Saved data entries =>
▶

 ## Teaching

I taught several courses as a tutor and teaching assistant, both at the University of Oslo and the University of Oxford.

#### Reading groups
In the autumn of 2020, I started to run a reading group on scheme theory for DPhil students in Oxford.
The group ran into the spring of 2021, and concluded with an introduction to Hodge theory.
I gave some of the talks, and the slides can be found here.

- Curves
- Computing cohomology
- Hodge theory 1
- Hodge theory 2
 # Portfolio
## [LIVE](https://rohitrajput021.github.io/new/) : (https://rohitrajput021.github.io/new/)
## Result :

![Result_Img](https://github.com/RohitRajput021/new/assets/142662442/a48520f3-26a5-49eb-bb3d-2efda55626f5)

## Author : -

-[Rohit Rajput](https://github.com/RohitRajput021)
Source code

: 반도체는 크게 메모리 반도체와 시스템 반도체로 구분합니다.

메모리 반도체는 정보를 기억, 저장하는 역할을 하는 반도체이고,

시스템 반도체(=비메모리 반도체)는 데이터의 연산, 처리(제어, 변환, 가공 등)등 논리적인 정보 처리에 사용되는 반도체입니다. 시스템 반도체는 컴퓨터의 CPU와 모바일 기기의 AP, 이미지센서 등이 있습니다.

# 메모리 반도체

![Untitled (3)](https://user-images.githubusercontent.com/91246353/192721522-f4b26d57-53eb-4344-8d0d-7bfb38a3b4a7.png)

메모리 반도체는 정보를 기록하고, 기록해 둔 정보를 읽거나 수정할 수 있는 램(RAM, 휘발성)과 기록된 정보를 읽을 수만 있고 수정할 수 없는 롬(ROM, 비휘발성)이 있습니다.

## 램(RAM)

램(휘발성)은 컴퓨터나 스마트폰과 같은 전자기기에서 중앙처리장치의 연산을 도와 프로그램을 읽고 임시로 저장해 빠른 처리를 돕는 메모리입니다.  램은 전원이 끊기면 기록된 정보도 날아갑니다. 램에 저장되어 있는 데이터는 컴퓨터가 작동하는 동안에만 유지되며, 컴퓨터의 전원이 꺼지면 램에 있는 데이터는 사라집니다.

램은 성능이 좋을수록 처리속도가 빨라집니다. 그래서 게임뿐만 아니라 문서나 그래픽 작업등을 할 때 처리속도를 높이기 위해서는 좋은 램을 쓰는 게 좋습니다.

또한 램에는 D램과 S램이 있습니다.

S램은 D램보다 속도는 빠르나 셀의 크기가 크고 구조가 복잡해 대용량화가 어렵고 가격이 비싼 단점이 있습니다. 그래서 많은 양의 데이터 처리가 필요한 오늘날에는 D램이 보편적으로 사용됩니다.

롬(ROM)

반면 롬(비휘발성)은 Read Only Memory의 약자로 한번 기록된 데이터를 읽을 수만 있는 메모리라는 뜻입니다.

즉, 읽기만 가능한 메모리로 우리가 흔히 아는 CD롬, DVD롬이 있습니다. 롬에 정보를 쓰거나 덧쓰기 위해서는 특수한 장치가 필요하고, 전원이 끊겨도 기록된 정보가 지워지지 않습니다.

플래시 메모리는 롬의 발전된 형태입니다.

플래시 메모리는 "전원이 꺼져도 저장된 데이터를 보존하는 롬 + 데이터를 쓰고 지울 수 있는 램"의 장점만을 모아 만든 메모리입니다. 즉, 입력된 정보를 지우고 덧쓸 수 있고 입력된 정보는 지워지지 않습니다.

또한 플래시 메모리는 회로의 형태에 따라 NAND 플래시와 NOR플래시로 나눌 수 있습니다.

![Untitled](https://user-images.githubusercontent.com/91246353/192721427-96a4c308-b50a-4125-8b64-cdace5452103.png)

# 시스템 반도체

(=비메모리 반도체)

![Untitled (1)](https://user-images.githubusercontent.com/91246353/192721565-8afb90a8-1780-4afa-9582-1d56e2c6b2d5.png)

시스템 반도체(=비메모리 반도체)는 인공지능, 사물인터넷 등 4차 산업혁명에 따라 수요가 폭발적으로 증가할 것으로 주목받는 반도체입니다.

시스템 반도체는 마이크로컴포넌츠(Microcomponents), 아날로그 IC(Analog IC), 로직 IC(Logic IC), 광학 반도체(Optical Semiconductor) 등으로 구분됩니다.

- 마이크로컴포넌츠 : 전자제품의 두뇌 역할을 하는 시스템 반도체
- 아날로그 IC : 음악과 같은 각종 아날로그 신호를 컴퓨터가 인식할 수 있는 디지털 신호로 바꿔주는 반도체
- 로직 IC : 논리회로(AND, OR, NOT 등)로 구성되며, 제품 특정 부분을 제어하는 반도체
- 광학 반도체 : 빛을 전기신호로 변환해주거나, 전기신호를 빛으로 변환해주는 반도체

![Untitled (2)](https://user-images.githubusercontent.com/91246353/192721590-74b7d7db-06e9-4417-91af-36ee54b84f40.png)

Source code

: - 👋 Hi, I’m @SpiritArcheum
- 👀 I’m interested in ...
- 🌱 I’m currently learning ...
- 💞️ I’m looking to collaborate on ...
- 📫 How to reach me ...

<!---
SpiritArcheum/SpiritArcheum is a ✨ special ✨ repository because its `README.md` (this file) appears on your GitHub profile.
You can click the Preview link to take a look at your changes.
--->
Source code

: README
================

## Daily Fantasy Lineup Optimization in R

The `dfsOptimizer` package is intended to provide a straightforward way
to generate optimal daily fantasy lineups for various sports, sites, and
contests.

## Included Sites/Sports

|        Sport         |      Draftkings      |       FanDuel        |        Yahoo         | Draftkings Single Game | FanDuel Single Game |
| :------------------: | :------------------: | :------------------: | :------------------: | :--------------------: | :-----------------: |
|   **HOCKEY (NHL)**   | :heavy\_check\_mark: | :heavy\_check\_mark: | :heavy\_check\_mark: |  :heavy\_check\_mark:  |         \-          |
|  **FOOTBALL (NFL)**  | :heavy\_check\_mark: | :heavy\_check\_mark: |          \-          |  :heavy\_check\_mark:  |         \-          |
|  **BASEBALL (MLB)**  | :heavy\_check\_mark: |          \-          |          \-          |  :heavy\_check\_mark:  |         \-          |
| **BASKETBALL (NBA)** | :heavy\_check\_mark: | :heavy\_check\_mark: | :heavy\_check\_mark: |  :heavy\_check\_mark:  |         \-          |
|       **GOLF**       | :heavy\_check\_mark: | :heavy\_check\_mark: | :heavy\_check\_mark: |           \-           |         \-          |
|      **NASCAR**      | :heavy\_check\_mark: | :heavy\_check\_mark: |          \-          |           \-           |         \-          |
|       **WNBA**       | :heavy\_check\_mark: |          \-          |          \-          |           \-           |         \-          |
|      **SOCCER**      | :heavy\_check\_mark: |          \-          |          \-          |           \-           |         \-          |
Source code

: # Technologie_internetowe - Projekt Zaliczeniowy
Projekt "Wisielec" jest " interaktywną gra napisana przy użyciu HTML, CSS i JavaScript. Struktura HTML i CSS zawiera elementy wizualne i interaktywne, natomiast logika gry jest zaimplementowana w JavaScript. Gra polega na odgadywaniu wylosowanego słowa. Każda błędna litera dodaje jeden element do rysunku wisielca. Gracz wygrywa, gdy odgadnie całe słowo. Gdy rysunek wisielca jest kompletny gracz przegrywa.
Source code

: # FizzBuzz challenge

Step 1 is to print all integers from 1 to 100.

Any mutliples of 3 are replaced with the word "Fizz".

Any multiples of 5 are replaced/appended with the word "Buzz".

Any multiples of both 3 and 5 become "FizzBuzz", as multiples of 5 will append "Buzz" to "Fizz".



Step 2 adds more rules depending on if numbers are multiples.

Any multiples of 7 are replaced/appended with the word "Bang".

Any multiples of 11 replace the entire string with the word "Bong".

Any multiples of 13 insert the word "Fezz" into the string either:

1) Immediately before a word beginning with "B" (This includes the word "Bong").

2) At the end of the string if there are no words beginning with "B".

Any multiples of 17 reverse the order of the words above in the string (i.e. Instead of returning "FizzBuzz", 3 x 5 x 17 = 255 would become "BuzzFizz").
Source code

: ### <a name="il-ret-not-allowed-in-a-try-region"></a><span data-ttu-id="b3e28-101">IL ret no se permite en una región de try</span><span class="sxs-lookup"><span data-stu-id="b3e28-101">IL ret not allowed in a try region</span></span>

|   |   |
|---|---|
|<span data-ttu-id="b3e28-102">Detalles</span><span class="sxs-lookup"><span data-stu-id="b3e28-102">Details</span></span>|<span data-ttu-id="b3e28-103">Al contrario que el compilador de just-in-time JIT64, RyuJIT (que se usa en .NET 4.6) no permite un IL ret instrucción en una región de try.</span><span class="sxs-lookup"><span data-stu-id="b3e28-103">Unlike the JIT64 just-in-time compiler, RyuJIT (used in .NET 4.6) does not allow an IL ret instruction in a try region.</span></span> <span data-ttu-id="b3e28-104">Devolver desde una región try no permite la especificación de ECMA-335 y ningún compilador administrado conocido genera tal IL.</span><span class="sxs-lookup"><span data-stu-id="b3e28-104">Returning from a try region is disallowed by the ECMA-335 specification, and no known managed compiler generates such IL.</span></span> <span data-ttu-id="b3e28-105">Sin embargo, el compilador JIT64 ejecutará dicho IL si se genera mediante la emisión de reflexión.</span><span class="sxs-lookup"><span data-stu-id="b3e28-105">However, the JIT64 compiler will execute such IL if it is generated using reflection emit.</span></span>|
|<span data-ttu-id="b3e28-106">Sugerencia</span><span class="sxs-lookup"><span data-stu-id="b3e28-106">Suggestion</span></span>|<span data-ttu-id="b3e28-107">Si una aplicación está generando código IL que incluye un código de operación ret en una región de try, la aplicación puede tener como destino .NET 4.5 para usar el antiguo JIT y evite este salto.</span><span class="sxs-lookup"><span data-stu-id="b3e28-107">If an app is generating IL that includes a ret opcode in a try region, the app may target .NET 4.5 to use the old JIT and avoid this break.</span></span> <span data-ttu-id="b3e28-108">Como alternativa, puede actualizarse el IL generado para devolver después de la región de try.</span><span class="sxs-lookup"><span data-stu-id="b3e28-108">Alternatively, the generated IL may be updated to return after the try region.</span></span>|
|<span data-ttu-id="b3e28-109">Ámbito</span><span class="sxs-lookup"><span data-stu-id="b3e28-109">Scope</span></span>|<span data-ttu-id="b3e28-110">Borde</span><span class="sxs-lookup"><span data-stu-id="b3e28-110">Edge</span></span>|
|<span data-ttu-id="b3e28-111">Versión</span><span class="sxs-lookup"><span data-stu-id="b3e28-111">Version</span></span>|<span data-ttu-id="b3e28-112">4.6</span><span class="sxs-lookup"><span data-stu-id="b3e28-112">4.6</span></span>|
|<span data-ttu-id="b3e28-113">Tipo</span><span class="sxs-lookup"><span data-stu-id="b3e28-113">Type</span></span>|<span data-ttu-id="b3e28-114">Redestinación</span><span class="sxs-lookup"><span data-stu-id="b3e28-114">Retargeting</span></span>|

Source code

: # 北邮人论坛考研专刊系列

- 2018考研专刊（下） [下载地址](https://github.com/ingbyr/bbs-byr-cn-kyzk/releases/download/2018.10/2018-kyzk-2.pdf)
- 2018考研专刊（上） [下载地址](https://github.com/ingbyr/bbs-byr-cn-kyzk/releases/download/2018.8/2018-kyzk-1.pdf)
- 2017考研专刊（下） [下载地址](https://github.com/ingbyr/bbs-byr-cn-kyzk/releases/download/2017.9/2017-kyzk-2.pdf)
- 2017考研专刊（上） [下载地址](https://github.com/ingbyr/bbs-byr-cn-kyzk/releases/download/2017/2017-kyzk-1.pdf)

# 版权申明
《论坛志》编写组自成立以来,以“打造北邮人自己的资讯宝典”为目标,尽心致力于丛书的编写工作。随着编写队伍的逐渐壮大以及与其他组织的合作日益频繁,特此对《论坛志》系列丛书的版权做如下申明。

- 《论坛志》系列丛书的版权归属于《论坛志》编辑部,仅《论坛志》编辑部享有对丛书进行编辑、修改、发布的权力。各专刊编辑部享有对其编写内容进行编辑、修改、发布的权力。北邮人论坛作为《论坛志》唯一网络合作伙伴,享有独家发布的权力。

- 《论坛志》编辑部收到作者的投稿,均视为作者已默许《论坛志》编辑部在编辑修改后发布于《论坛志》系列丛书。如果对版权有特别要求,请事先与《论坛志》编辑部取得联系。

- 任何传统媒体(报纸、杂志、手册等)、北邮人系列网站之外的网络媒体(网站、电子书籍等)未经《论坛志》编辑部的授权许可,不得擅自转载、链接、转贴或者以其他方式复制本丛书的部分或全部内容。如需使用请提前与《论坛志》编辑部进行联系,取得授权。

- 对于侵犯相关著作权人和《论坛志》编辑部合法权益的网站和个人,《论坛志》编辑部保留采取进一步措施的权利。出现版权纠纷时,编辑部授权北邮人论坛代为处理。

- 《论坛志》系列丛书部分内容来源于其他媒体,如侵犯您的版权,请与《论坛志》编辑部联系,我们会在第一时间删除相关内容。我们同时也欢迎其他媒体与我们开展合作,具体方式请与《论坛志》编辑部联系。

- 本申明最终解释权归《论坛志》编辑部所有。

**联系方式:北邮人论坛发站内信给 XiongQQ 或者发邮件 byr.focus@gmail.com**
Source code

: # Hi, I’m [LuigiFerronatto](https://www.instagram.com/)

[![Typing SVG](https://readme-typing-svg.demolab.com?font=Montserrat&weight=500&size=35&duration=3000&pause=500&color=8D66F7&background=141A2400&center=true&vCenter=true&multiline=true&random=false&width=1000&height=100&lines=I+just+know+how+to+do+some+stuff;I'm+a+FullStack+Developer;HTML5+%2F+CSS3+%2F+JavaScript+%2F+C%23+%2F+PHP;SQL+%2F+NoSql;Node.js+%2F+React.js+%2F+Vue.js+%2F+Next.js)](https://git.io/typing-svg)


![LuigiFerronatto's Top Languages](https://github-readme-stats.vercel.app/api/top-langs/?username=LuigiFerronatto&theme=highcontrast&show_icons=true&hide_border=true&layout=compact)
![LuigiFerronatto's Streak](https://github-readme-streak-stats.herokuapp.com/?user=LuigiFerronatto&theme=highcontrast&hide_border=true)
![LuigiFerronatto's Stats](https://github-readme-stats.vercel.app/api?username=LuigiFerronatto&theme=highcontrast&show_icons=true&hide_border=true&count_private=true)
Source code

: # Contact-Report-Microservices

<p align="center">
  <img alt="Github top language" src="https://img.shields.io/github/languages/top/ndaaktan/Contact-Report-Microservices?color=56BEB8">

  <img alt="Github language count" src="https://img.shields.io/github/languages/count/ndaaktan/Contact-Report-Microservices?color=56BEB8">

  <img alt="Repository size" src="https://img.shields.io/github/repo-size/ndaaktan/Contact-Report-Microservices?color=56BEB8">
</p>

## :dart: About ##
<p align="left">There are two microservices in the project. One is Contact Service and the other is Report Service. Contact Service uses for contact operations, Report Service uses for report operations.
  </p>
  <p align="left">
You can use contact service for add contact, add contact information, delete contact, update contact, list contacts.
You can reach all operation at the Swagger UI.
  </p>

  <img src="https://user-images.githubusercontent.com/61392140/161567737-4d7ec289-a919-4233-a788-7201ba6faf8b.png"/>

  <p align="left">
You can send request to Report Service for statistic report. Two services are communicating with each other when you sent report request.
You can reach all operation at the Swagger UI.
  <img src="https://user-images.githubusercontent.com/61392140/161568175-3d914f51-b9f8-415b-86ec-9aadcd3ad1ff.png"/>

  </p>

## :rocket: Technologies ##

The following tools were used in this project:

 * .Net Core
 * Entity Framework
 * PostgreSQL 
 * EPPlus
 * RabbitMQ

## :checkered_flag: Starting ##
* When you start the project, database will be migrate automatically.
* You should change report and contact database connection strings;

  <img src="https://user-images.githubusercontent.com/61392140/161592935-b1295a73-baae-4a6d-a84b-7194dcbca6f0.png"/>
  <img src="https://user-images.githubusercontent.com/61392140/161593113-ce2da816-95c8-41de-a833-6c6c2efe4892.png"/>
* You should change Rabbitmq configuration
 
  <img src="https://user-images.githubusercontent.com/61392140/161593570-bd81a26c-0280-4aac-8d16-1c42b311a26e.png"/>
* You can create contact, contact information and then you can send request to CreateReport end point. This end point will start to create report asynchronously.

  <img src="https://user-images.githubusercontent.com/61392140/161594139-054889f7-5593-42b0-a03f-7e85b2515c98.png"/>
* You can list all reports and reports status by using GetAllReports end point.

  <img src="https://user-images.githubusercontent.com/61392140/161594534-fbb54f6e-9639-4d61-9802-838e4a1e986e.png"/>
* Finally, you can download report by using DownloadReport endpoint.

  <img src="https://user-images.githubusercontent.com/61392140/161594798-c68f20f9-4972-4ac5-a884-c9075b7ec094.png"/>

◀

To do => Report back every line of the entries in which "words" occurs.

Response to this exercise =>
2) At the end of the string if there are no words beginning with "B".
Any multiples of 17 reverse the order of the words above in the string (i.e. Instead of returning "FizzBuzz", 3 x 5 x 17 = 255 would become "BuzzFizz").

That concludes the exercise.